To support redundant package schedulers more easily, this patch moves the
packet scheduler out of the dfrags loop in __mptcp_push_pending(), invoke
mptcp_sched_get_send() only once. And update the socket locks
correspondingly.
Signed-off-by: Geliang Tang <geliang.tang@suse.com>
---
net/mptcp/protocol.c | 33 +++++++++++----------------------
1 file changed, 11 insertions(+), 22 deletions(-)
diff --git a/net/mptcp/protocol.c b/net/mptcp/protocol.c
index 7ca21915b3d1..fc972d56926e 100644
--- a/net/mptcp/protocol.c
+++ b/net/mptcp/protocol.c
@@ -1530,15 +1530,24 @@ void mptcp_check_and_set_pending(struct sock *sk)
void __mptcp_push_pending(struct sock *sk, unsigned int flags)
{
- struct sock *prev_ssk = NULL, *ssk = NULL;
struct mptcp_sock *msk = mptcp_sk(sk);
struct mptcp_sendmsg_info info = {
.flags = flags,
};
bool do_check_data_fin = false;
struct mptcp_data_frag *dfrag;
+ struct sock *ssk;
int len;
+ ssk = mptcp_sched_get_send(msk);
+ if (!ssk)
+ goto out;
+
+ if (!mptcp_send_head(sk))
+ goto out;
+
+ lock_sock(ssk);
+
while ((dfrag = mptcp_send_head(sk))) {
info.sent = dfrag->already_sent;
info.limit = dfrag->data_len;
@@ -1546,24 +1555,6 @@ void __mptcp_push_pending(struct sock *sk, unsigned int flags)
while (len > 0) {
int ret = 0;
- prev_ssk = ssk;
- ssk = mptcp_sched_get_send(msk);
-
- /* First check.

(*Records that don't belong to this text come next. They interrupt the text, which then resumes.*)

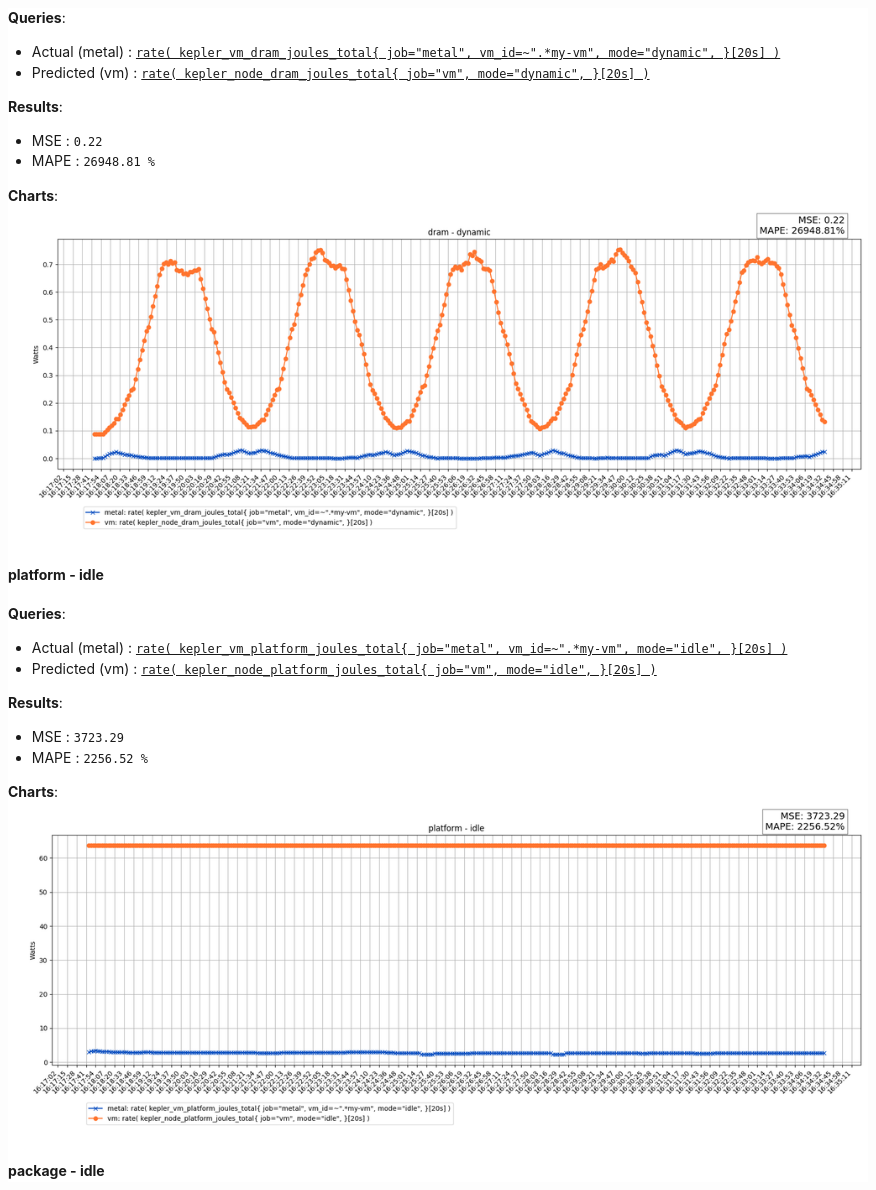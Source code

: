
**Queries**:
   - Actual  (metal) : [`rate( kepler_vm_dram_joules_total{ job="metal", vm_id=~".*my-vm", mode="dynamic", }[20s] )`](artifacts/metal-kepler_vm_dram_joules_total--dynamic.json)
   - Predicted (vm) : [`rate( kepler_node_dram_joules_total{ job="vm", mode="dynamic", }[20s] )`](artifacts/vm-kepler_node_dram_joules_total--dynamic.json)

**Results**:
   - MSE  : `0.22`
   - MAPE : `26948.81 %`

**Charts**:
![dram - dynamic](images/metal-vs-vm-dram_dynamic.png)
#### platform - idle


**Queries**:
   - Actual  (metal) : [`rate( kepler_vm_platform_joules_total{ job="metal", vm_id=~".*my-vm", mode="idle", }[20s] )`](artifacts/metal-kepler_vm_platform_joules_total--idle.json)
   - Predicted (vm) : [`rate( kepler_node_platform_joules_total{ job="vm", mode="idle", }[20s] )`](artifacts/vm-kepler_node_platform_joules_total--idle.json)

**Results**:
   - MSE  : `3723.29`
   - MAPE : `2256.52 %`

**Charts**:
![platform - idle](images/metal-vs-vm-platform_idle.png)
#### package - idle
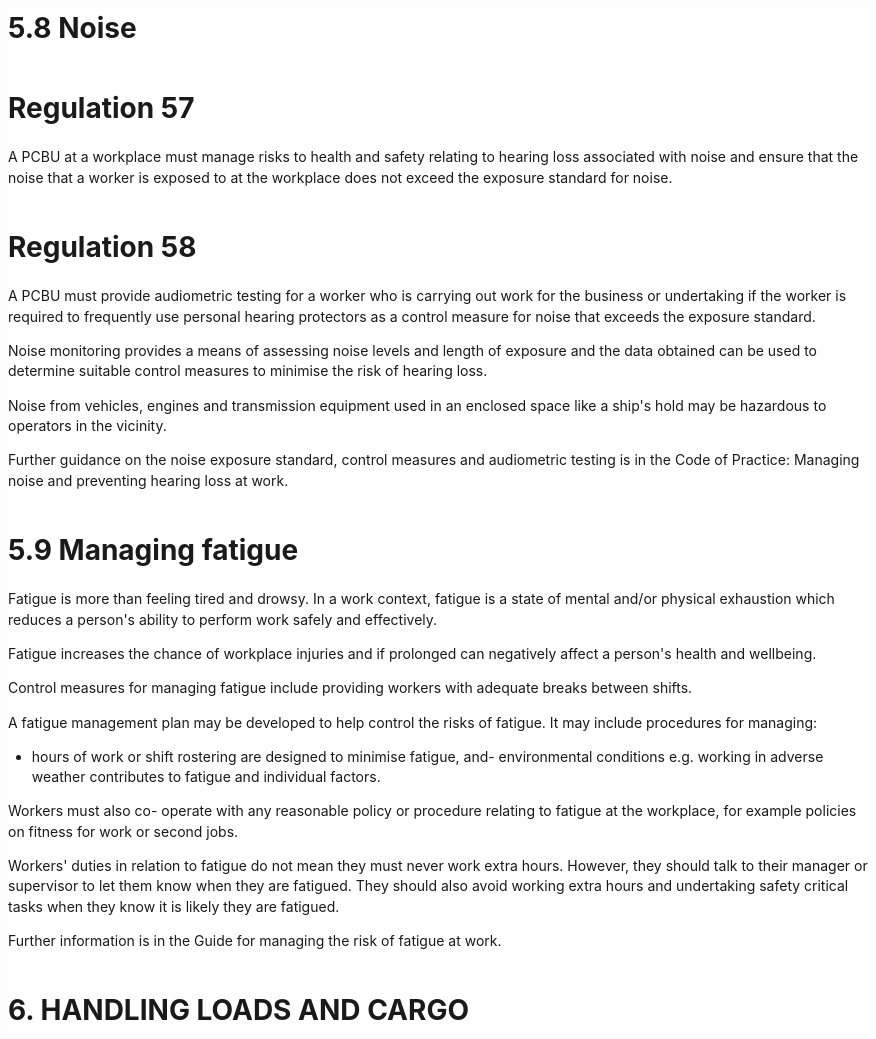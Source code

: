 # 5.8 Noise

# Regulation 57

A PCBU at a workplace must manage risks to health and safety relating to hearing loss associated with noise and ensure that the noise that a worker is exposed to at the workplace does not exceed the exposure standard for noise.

# Regulation 58

A PCBU must provide audiometric testing for a worker who is carrying out work for the business or undertaking if the worker is required to frequently use personal hearing protectors as a control measure for noise that exceeds the exposure standard.

Noise monitoring provides a means of assessing noise levels and length of exposure and the data obtained can be used to determine suitable control measures to minimise the risk of hearing loss.

Noise from vehicles, engines and transmission equipment used in an enclosed space like a ship's hold may be hazardous to operators in the vicinity.

Further guidance on the noise exposure standard, control measures and audiometric testing is in the Code of Practice: Managing noise and preventing hearing loss at work.

# 5.9 Managing fatigue

Fatigue is more than feeling tired and drowsy. In a work context, fatigue is a state of mental and/or physical exhaustion which reduces a person's ability to perform work safely and effectively.

Fatigue increases the chance of workplace injuries and if prolonged can negatively affect a person's health and wellbeing.

Control measures for managing fatigue include providing workers with adequate breaks between shifts.

A fatigue management plan may be developed to help control the risks of fatigue. It may include procedures for managing:

- hours of work or shift rostering are designed to minimise fatigue, and- environmental conditions e.g. working in adverse weather contributes to fatigue and individual factors.

Workers must also co- operate with any reasonable policy or procedure relating to fatigue at the workplace, for example policies on fitness for work or second jobs.

Workers' duties in relation to fatigue do not mean they must never work extra hours. However, they should talk to their manager or supervisor to let them know when they are fatigued. They should also avoid working extra hours and undertaking safety critical tasks when they know it is likely they are fatigued.

Further information is in the Guide for managing the risk of fatigue at work.

# 6. HANDLING LOADS AND CARGO
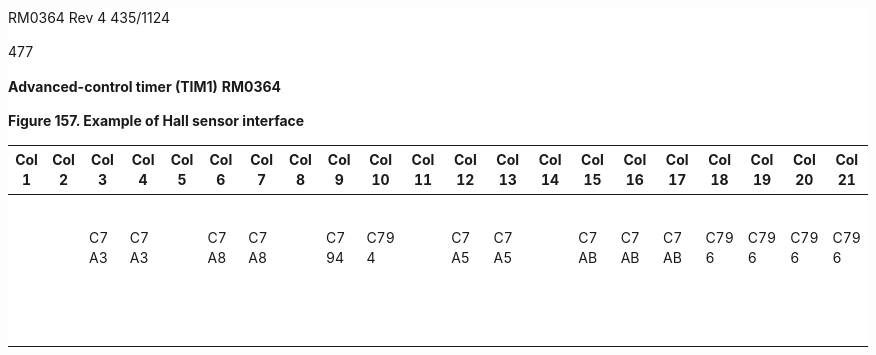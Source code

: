RM0364 Rev 4 435/1124



477


**Advanced-control timer (TIM1)** **RM0364**


**Figure 157. Example of Hall sensor interface**









|Col1|Col2|Col3|Col4|Col5|Col6|Col7|Col8|Col9|Col10|Col11|Col12|Col13|Col14|Col15|Col16|Col17|Col18|Col19|Col20|Col21|
|---|---|---|---|---|---|---|---|---|---|---|---|---|---|---|---|---|---|---|---|---|
||||||||||||||||||||||
||||||||||||||||||||||
||||||||||||||||||||||
||||||||||||||||||||||
||||||||||||||||||||||
||||||||||||||||||||||
|||C7A3|C7A3||C7A8|C7A8||C794|C794||C7A5|C7A5||C7AB|C7AB|C7AB|C796|C796|C796|C796|
||||||||||||||||||||||
||||||||||||||||||||||
||||||||||||||||||||||
||||||||||||||||||||||
||||||||||||||||||||||
||||||||||||||||||||||
||||||||||||||||||||||
||||||||||||||||||||||
||||||||||||||||||||||
||||||||||||||||||||||
||||||||||||||||||||||
||||||||||||||||||||||
||||||||||||||||||||||
||||||||||||||||||||||
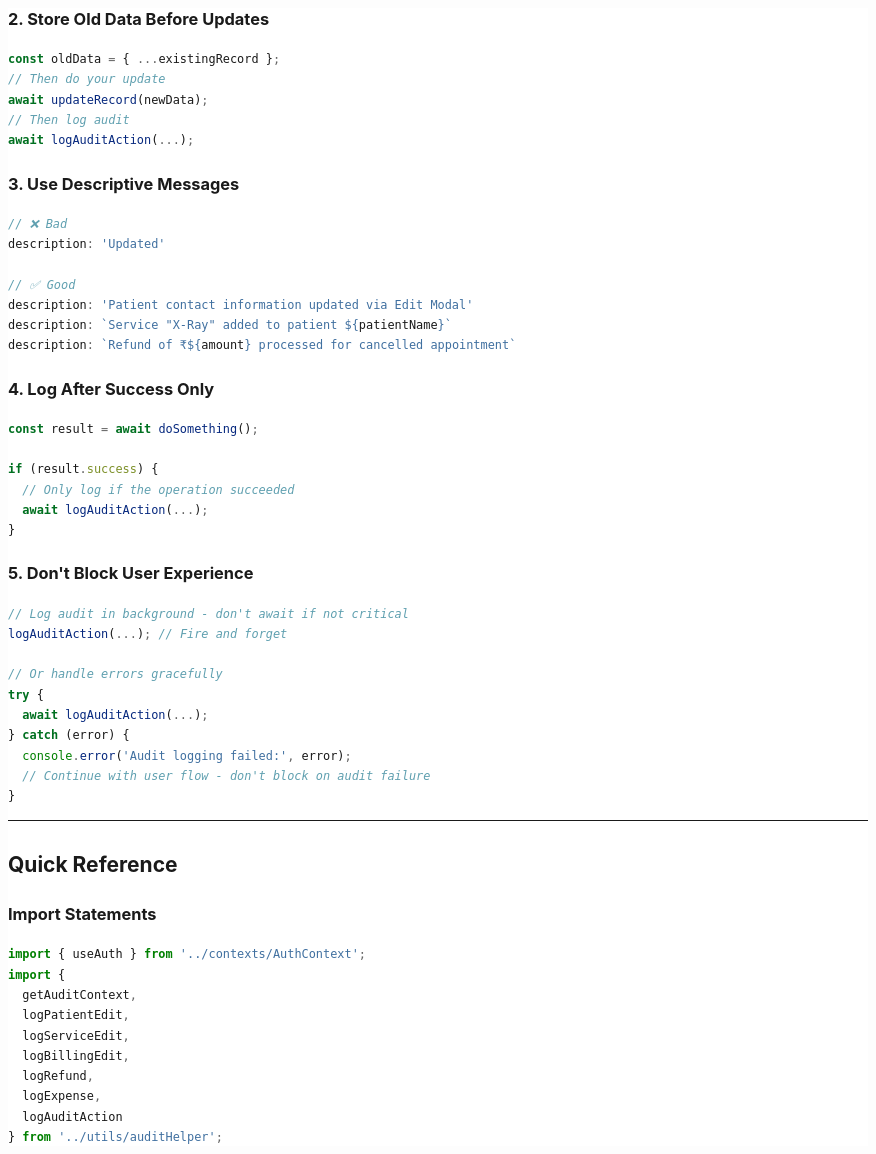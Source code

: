 ### 2. Store Old Data Before Updates
```typescript
const oldData = { ...existingRecord };
// Then do your update
await updateRecord(newData);
// Then log audit
await logAuditAction(...);
```

### 3. Use Descriptive Messages
```typescript
// ❌ Bad
description: 'Updated'

// ✅ Good
description: 'Patient contact information updated via Edit Modal'
description: `Service "X-Ray" added to patient ${patientName}`
description: `Refund of ₹${amount} processed for cancelled appointment`
```

### 4. Log After Success Only
```typescript
const result = await doSomething();

if (result.success) {
  // Only log if the operation succeeded
  await logAuditAction(...);
}
```

### 5. Don't Block User Experience
```typescript
// Log audit in background - don't await if not critical
logAuditAction(...); // Fire and forget

// Or handle errors gracefully
try {
  await logAuditAction(...);
} catch (error) {
  console.error('Audit logging failed:', error);
  // Continue with user flow - don't block on audit failure
}
```

---

## Quick Reference

### Import Statements
```typescript
import { useAuth } from '../contexts/AuthContext';
import {
  getAuditContext,
  logPatientEdit,
  logServiceEdit,
  logBillingEdit,
  logRefund,
  logExpense,
  logAuditAction
} from '../utils/auditHelper';
```
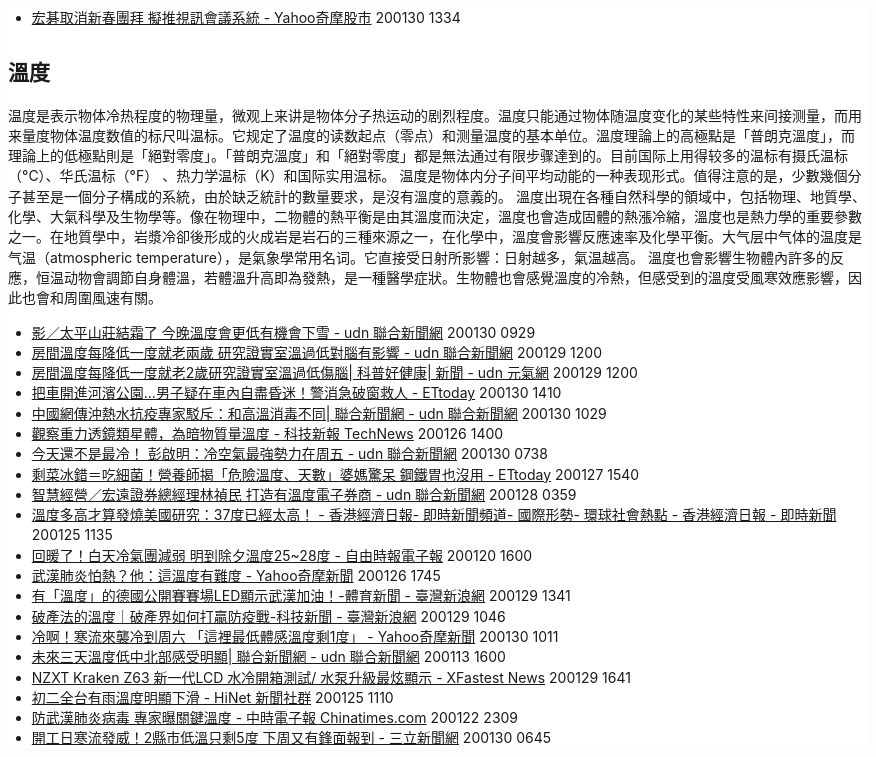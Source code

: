 - [宏碁取消新春團拜 擬推視訊會議系統 - Yahoo奇摩股市](https://tw.stock.yahoo.com/news/%E5%AE%8F%E7%A2%81%E5%8F%96%E6%B6%88%E6%96%B0%E6%98%A5%E5%9C%98%E6%8B%9C-%E6%93%AC%E6%8E%A8%E8%A6%96%E8%A8%8A%E6%9C%83%E8%AD%B0%E7%B3%BB%E7%B5%B1-053414611.html "宏碁取消新春團拜 擬推視訊會議系統 - Yahoo奇摩股市") 200130 1334

## 溫度

温度是表示物体冷热程度的物理量，微观上来讲是物体分子热运动的剧烈程度。温度只能通过物体随温度变化的某些特性来间接测量，而用来量度物体温度数值的标尺叫温标。它规定了温度的读数起点（零点）和测量温度的基本单位。溫度理論上的高極點是「普朗克溫度」，而理論上的低極點則是「絕對零度」。「普朗克溫度」和「絕對零度」都是無法通过有限步骤達到的。目前国际上用得较多的温标有摄氏温标（°C）、华氏温标（°F） 、热力学温标（K）和国际实用温标。
温度是物体内分子间平均动能的一种表现形式。值得注意的是，少數幾個分子甚至是一個分子構成的系統，由於缺乏統計的數量要求，是沒有溫度的意義的。
溫度出現在各種自然科學的領域中，包括物理、地質學、化學、大氣科學及生物學等。像在物理中，二物體的熱平衡是由其溫度而決定，溫度也會造成固體的熱漲冷縮，溫度也是熱力學的重要參數之一。在地質學中，岩漿冷卻後形成的火成岩是岩石的三種來源之一，在化學中，溫度會影響反應速率及化學平衡。大气层中气体的温度是气温（atmospheric temperature），是氣象學常用名词。它直接受日射所影響：日射越多，氣温越高。
溫度也會影響生物體內許多的反應，恒温动物會調節自身體溫，若體溫升高即為發熱，是一種醫學症狀。生物體也會感覺溫度的冷熱，但感受到的溫度受風寒效應影響，因此也會和周圍風速有關。
- [影／太平山莊結霜了 今晚溫度會更低有機會下雪 - udn 聯合新聞網](https://udn.com/news/story/7266/4310994 "影／太平山莊結霜了 今晚溫度會更低有機會下雪 - udn 聯合新聞網") 200130 0929
- [房間溫度每降低一度就老兩歲 研究證實室溫過低對腦有影響 - udn 聯合新聞網](https://udn.com/news/story/7266/4304539 "房間溫度每降低一度就老兩歲 研究證實室溫過低對腦有影響 - udn 聯合新聞網") 200129 1200
- [房間溫度每降低一度就老2歲研究證實室溫過低傷腦| 科普好健康| 新聞 - udn 元氣網](https://health.udn.com/health/story/10561/4304539 "房間溫度每降低一度就老2歲研究證實室溫過低傷腦| 科普好健康| 新聞 - udn 元氣網") 200129 1200
- [把車開進河濱公園...男子疑在車內自盡昏迷！警消急破窗救人 - ETtoday](https://www.ettoday.net/news/20200130/1634415.htm "把車開進河濱公園...男子疑在車內自盡昏迷！警消急破窗救人 - ETtoday") 200130 1410
- [中國網傳沖熱水抗疫專家駁斥：和高溫消毒不同| 聯合新聞網 - udn 聯合新聞網](https://udn.com/news/story/120936/4310957 "中國網傳沖熱水抗疫專家駁斥：和高溫消毒不同| 聯合新聞網 - udn 聯合新聞網") 200130 1029
- [觀察重力透鏡類星體，為暗物質量溫度 - 科技新報 TechNews](https://technews.tw/2020/01/26/the-debate-over-cold-dark-matter-warms-up-as-astronomers-take-its-temperature/ "觀察重力透鏡類星體，為暗物質量溫度 - 科技新報 TechNews") 200126 1400
- [今天還不是最冷！ 彭啟明：冷空氣最強勢力在周五 - udn 聯合新聞網](https://udn.com/news/story/7266/4310909 "今天還不是最冷！ 彭啟明：冷空氣最強勢力在周五 - udn 聯合新聞網") 200130 0738
- [剩菜冰錯＝吃細菌！營養師揭「危險溫度、天數」婆媽驚呆 鋼鐵胃也沒用 - ETtoday](https://health.ettoday.net/news/1627453 "剩菜冰錯＝吃細菌！營養師揭「危險溫度、天數」婆媽驚呆 鋼鐵胃也沒用 - ETtoday") 200127 1540
- [智慧經營／宏遠證券總經理林禎民 打造有溫度電子券商 - udn 聯合新聞網](https://udn.com/news/story/7241/4308330 "智慧經營／宏遠證券總經理林禎民 打造有溫度電子券商 - udn 聯合新聞網") 200128 0359
- [溫度多高才算發燒美國研究：37度已經太高！ - 香港經濟日報- 即時新聞頻道- 國際形勢- 環球社會熱點 - 香港經濟日報 - 即時新聞](https://inews.hket.com/article/2547181/%E6%BA%AB%E5%BA%A6%E5%A4%9A%E9%AB%98%E6%89%8D%E7%AE%97%E7%99%BC%E7%87%92%20%E7%BE%8E%E5%9C%8B%E7%A0%94%E7%A9%B6%EF%BC%9A37%E5%BA%A6%E5%B7%B2%E7%B6%93%E5%A4%AA%E9%AB%98%EF%BC%81 "溫度多高才算發燒美國研究：37度已經太高！ - 香港經濟日報- 即時新聞頻道- 國際形勢- 環球社會熱點 - 香港經濟日報 - 即時新聞") 200125 1135
- [回暖了！白天冷氣團減弱 明到除夕溫度25~28度 - 自由時報電子報](https://news.ltn.com.tw/news/life/breakingnews/3045403 "回暖了！白天冷氣團減弱 明到除夕溫度25~28度 - 自由時報電子報") 200120 1600
- [武漢肺炎怕熱？他：這溫度有難度 - Yahoo奇摩新聞](https://tw.news.yahoo.com/%E6%AD%A6%E6%BC%A2%E8%82%BA%E7%82%8E%E6%80%95%E7%86%B1-%E4%BB%96-%E9%80%99%E6%BA%AB%E5%BA%A6%E6%9C%89%E9%9B%A3%E5%BA%A6-092514685.html "武漢肺炎怕熱？他：這溫度有難度 - Yahoo奇摩新聞") 200126 1745
- [有「溫度」的德國公開賽賽場LED顯示武漢加油！-體育新聞 - 臺灣新浪網](https://news.sina.com.tw/article/20200129/34093462.html "有「溫度」的德國公開賽賽場LED顯示武漢加油！-體育新聞 - 臺灣新浪網") 200129 1341
- [破產法的溫度｜破產界如何打贏防疫戰-科技新聞 - 臺灣新浪網](https://news.sina.com.tw/article/20200129/34092526.html "破產法的溫度｜破產界如何打贏防疫戰-科技新聞 - 臺灣新浪網") 200129 1046
- [冷啊！寒流來襲冷到周六 「這裡最低體感溫度剩1度」 - Yahoo奇摩新聞](https://tw.news.yahoo.com/video/%E5%86%B7%E5%95%8A-%E5%AF%92%E6%B5%81%E4%BE%86%E8%A5%B2%E5%86%B7%E5%88%B0%E5%91%A8%E5%85%AD-%E9%80%99%E8%A3%A1%E6%9C%80%E4%BD%8E%E9%AB%94%E6%84%9F%E6%BA%AB%E5%BA%A6%E5%89%A91%E5%BA%A6-020157411.html "冷啊！寒流來襲冷到周六 「這裡最低體感溫度剩1度」 - Yahoo奇摩新聞") 200130 1011
- [未來三天溫度低中北部感受明顯| 聯合新聞網 - udn 聯合新聞網](https://udn.com/news/story/7266/4285544 "未來三天溫度低中北部感受明顯| 聯合新聞網 - udn 聯合新聞網") 200113 1600
- [NZXT Kraken Z63 新一代LCD 水冷開箱測試/ 水泵升級最炫顯示 - XFastest News](https://news.xfastest.com/review/review-07/75892/nzxt-kraken-z63/ "NZXT Kraken Z63 新一代LCD 水冷開箱測試/ 水泵升級最炫顯示 - XFastest News") 200129 1641
- [初二全台有雨溫度明顯下滑 - HiNet 新聞社群](https://times.hinet.net/news/22754434 "初二全台有雨溫度明顯下滑 - HiNet 新聞社群") 200125 1110
- [防武漢肺炎病毒 專家曝關鍵溫度 - 中時電子報 Chinatimes.com](https://www.chinatimes.com/realtimenews/20200122005165-260405 "防武漢肺炎病毒 專家曝關鍵溫度 - 中時電子報 Chinatimes.com") 200122 2309
- [開工日寒流發威！2縣市低溫只剩5度 下周又有鋒面報到 - 三立新聞網](https://www.setn.com/News.aspx?NewsID=680063 "開工日寒流發威！2縣市低溫只剩5度 下周又有鋒面報到 - 三立新聞網") 200130 0645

If the ssk has changed since
- * the last round, release prev_ssk
- */
- if (ssk != prev_ssk && prev_ssk)
- mptcp_push_release(prev_ssk, &info);
- if (!ssk)
- goto out;
-
- /* Need to lock the new subflow only if different
- * from the previous one, otherwise we are still
- * helding the relevant lock
- */
- if (ssk != prev_ssk)
- lock_sock(ssk);
-
ret = mptcp_sendmsg_frag(sk, ssk, dfrag, &info);
if (ret <= 0) {
if (ret == -EAGAIN)
@@ -1581,9 +1572,7 @@ void __mptcp_push_pending(struct sock *sk, unsigned int flags)
WRITE_ONCE(msk->first_pending, mptcp_send_next(sk));
}
- /* at this point we held the socket lock for the last subflow we used */
- if (ssk)
- mptcp_push_release(ssk, &info);
+ mptcp_push_release(ssk, &info);
out:
/* ensure the rtx timer is running */
--
2.35.3
On Wed, 2022-09-28 at 17:48 +0800, Geliang Tang wrote: > To support redundant package schedulers more easily, this patch moves the > packet scheduler out of the dfrags loop in __mptcp_push_pending(), invoke > mptcp_sched_get_send() only once. I fear the above will make cause hitting HoL blocking [more] frequently/easily. I'm not sure if the simult_flows.sh self test will catch that, but you should see a measurably worse running time for such test - in non debug build, as the average of multiple runs. I'm sorry, I can't see a feasible way out here :( /P
On Wed, Sep 28, 2022 at 01:02:07PM +0200, Paolo Abeni wrote: > On Wed, 2022-09-28 at 17:48 +0800, Geliang Tang wrote: > > To support redundant package schedulers more easily, this patch moves the > > packet scheduler out of the dfrags loop in __mptcp_push_pending(), invoke > > mptcp_sched_get_send() only once. > > I fear the above will make cause hitting HoL blocking [more] > frequently/easily. I'm not sure if the simult_flows.sh self test will > catch that, but you should see a measurably worse running time for such > test - in non debug build, as the average of multiple runs. Yes, simult_flows.sh self test failed in my tests. I guess this problem also exists in "BPF redundant scheduler" v12, because it also uses the same logic in __mptcp_push_pending(), move the packet scheduler out of the dfrags loop. > > I'm sorry, I can't see a feasible way out here :( > > /P >
On Wed, 28 Sep 2022, Geliang Tang wrote:
> On Wed, Sep 28, 2022 at 01:02:07PM +0200, Paolo Abeni wrote:
>> On Wed, 2022-09-28 at 17:48 +0800, Geliang Tang wrote:
>>> To support redundant package schedulers more easily, this patch moves the
>>> packet scheduler out of the dfrags loop in __mptcp_push_pending(), invoke
>>> mptcp_sched_get_send() only once.
>>
>> I fear the above will make cause hitting HoL blocking [more]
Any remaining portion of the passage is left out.